[<prev] [next>] [<thread-prev] [thread-next>] [day] [month] [year] [list]
Message-ID: <CALx6S36e1rr=4EbD+-FgodWam6KR5034X3jFsYYDTaLKbQF-PA@mail.gmail.com>
Date: Tue, 28 Jul 2015 14:15:12 -0700
From: Tom Herbert <tom@...bertland.com>
To: Richard Laing <Richard.Laing@...iedtelesis.co.nz>
Cc: "netdev@...r.kernel.org" <netdev@...r.kernel.org>,
"jmorris@...ei.org" <jmorris@...ei.org>, Martin Lau <kafai@...com>
Subject: Re: [RFC PATCH 1/1] net/ipv4: Enable flow-based ECMP
On Tue, Jul 28, 2015 at 2:02 PM, Tom Herbert <tom@...bertland.com> wrote:
> On Mon, Jul 27, 2015 at 7:27 PM, Richard Laing
> <Richard.Laing@...iedtelesis.co.nz> wrote:
>> From: Richard Laing <richard.laing@...iedtelesis.co.nz>
>>
>> Enable flow-based ECMP.
>>
>> Currently if equal-cost multipath is enabled the kernel chooses between
>> equal cost paths for each matching packet, essentially packets are
>> round-robined between the routes. This means that packets from a single
>> flow can traverse different routes. If one of the routes experiences
>> congestion this can result in delayed or out of order packets arriving
>> at the destination.
>>
> Richard, someone was complaining to me just last week about the
> weakness of the round robin algorithm. Thanks for looking into this!
>
>> This patch allows packets to be routed based on their
>> flow - packets in the same flow will always use the same route. This
>> prevents out of order packets. There are other issues with round-robin
>> based ECMP routing related to variable path MTU handling and debugging.
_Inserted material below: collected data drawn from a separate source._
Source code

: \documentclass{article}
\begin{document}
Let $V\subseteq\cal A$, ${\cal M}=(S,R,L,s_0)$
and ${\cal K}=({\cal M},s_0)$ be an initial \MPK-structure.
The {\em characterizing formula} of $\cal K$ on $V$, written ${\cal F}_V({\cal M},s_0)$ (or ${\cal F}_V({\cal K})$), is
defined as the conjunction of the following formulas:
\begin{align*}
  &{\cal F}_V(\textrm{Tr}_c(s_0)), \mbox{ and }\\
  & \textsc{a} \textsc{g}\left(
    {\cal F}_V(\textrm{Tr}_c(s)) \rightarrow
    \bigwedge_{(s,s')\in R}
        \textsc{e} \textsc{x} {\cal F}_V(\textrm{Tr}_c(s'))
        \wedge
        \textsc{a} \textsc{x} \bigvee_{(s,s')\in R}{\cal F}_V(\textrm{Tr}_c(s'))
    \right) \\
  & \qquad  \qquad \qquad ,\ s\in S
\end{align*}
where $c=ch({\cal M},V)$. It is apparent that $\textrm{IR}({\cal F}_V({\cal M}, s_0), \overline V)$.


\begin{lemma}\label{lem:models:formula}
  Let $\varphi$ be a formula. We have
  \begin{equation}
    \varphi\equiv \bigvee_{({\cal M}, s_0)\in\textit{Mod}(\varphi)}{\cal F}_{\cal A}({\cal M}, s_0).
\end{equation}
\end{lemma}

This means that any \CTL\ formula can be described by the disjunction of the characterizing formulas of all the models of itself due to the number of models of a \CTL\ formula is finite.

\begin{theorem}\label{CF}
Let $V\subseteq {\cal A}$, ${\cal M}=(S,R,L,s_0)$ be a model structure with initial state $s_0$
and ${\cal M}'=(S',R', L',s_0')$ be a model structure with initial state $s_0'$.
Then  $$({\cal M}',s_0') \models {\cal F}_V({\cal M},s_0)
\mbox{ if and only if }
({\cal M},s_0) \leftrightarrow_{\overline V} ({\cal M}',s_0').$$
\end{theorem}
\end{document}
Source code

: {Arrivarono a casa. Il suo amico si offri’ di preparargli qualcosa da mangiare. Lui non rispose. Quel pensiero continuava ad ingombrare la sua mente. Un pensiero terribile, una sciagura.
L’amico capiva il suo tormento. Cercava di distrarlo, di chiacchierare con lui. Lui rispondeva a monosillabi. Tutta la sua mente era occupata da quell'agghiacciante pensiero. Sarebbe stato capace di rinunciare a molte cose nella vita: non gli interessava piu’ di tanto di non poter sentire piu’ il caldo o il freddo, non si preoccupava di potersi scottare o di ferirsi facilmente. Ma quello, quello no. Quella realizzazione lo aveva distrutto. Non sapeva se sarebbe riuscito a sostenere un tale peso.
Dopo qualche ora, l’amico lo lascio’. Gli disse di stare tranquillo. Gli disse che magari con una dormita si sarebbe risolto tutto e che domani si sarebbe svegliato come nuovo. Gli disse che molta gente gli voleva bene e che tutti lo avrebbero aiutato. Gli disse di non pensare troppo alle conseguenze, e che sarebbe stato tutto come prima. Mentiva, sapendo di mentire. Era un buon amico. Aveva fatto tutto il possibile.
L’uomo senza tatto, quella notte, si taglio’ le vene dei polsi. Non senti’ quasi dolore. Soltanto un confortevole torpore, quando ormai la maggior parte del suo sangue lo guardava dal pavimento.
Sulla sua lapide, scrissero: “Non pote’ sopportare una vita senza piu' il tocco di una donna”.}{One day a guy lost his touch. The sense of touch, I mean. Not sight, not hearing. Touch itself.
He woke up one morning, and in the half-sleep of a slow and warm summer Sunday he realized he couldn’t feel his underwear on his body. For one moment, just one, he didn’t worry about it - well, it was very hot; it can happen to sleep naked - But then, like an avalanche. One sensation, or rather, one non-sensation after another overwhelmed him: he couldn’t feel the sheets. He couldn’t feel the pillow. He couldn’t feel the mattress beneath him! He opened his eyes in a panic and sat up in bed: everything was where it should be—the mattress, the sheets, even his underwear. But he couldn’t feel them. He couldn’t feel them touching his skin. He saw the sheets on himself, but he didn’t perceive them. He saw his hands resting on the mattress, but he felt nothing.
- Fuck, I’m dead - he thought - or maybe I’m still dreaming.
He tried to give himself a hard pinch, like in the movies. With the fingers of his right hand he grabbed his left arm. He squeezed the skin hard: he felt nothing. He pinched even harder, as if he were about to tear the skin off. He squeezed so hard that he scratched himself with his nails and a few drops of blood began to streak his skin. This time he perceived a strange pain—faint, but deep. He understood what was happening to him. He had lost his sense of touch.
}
>> See RFC2991 for more details on the problems associated with packet
>> based ECMP routing.
>>
btw, it looks like IPv6 is already doing the hash but is calculating
it by hand instead of using sk_txhash or skb->hash. It would be nice
if we could unify this between v4 and v6 at some point to both using
the existing hashes.
Tom
>> This patch relies on the skb hash value to select between routes. The
>> selection uses a hash-threshold algorithm (see RFC2992).
>>
>> Signed-off-by: Richard Laing <richard.laing@...iedtelesis.co.nz>
>> ---
>>
>> include/net/flow.h | 14 ++++++++++++++
>> include/net/ip_fib.h | 9 +++++++++
>> include/net/route.h | 4 ++++
>> net/ipv4/Kconfig | 9 +++++++++
>> net/ipv4/fib_semantics.c | 38 ++++++++++++++++++++++++++++++++++++++
>> net/ipv4/route.c | 14 +++++++++++++-
>> 6 files changed, 87 insertions(+), 1 deletion(-)
>>
>> diff --git a/include/net/flow.h b/include/net/flow.h
>> index 8109a15..d1d933d 100644
>> --- a/include/net/flow.h
>> +++ b/include/net/flow.h
>> @@ -79,6 +79,10 @@ struct flowi4 {
>> #define fl4_ipsec_spi uli.spi
>> #define fl4_mh_type uli.mht.type
>> #define fl4_gre_key uli.gre_key
>> +
>> +#ifdef CONFIG_IP_FLOW_BASED_MULTIPATH
>
> Why bother making this a CONFIG, round robin is a miserable algorithm
> anyway and nearly all the other packet steering mechanisms already use
> a hash.
>
>> + __u32 flowi4_hash;
>> +#endif
>> } __attribute__((__aligned__(BITS_PER_LONG/8)));
>>
>> static inline void flowi4_init_output(struct flowi4 *fl4, int oif,
>> @@ -99,6 +103,9 @@ static inline void flowi4_init_output(struct flowi4
>> *fl4, int oif,
>> fl4->saddr = saddr;
>> fl4->fl4_dport = dport;
>> fl4->fl4_sport = sport;
>> +#ifdef CONFIG_IP_FLOW_BASED_MULTIPATH
>> + fl4->flowi4_hash = 0;
>> +#endif
>> }
>>
>> /* Reset some input parameters after previous lookup */
>> @@ -182,6 +189,13 @@ static inline struct flowi *flowidn_to_flowi(struct
>> flowidn *fldn)
>> return container_of(fldn, struct flowi, u.dn);
>> }
>>
>> +#ifdef CONFIG_IP_FLOW_BASED_MULTIPATH
>> +static inline void flowi4_set_flow_hash(struct flowi4 *fl, __u32 hash)
>> +{
>> + fl->flowi4_hash = hash;
>> +}
>> +#endif
>> +
>> typedef unsigned long flow_compare_t;
>>
>> static inline size_t flow_key_size(u16 family)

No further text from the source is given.